A chaque lecture, c'est un réel plaisir de retourner dans l'ambiance hors du temps de Mushishi et de se remettre dans les pas de Ginko sur les chemins montagneux et parfois côtiers de ce Japon d'autrefois, pétri et nourri de légendes. Les histoires sont toutes à la fois différentes et similaires avec cette symbiose volontaire ou non avec la nature, mais surtout avec ce voile dramatique qui recouvre à chaque fois les récits. Pas une histoire n'y résiste, il y a dans chaque une aura de tristesse mais c'est aussi ça qui rend le titre si beau.

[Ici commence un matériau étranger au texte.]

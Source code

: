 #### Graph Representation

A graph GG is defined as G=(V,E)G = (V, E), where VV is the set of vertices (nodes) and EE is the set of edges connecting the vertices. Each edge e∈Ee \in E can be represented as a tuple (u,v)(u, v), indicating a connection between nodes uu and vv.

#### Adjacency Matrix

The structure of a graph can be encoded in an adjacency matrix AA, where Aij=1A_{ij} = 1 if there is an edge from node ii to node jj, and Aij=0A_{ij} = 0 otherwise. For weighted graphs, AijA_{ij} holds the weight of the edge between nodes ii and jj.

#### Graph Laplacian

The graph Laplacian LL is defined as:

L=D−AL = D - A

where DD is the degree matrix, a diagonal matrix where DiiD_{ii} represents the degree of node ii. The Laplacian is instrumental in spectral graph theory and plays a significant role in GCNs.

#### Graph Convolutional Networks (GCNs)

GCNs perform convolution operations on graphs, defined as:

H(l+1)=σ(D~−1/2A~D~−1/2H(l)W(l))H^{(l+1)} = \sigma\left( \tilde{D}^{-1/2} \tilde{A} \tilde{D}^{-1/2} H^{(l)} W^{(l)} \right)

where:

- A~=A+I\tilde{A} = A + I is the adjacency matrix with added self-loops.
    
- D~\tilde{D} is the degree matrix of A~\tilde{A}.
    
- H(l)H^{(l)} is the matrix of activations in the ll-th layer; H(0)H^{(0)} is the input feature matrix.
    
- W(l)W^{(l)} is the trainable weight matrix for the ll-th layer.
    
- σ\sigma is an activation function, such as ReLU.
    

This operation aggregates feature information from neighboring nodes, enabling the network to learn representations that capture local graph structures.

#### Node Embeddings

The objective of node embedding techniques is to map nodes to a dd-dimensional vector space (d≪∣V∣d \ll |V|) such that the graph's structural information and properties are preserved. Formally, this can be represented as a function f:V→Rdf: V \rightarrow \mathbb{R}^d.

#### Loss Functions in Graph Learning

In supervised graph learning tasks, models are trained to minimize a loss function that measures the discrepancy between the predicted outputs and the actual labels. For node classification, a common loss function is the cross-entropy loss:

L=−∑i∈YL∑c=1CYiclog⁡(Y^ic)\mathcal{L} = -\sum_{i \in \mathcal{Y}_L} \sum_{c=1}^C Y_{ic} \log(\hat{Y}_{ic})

Quatre des cinq histoires de ce volume, qui pourrait presque être un recueil au fond comme l'ensemble de la série, se tournent vers des familles chamboulées par la présence de mushi. Dans l'une on parle de la relation d'un fils avec sa mère, d'une fille avec son père, d'une fille avec sa mère et d'un frère avec sa soeur puis sa nièce. Les relations filiales sont vraiment au coeur de ce volume pour ma plus grande joie, car je trouve que l'autrice y met encore plus de sincérité et d'émotion.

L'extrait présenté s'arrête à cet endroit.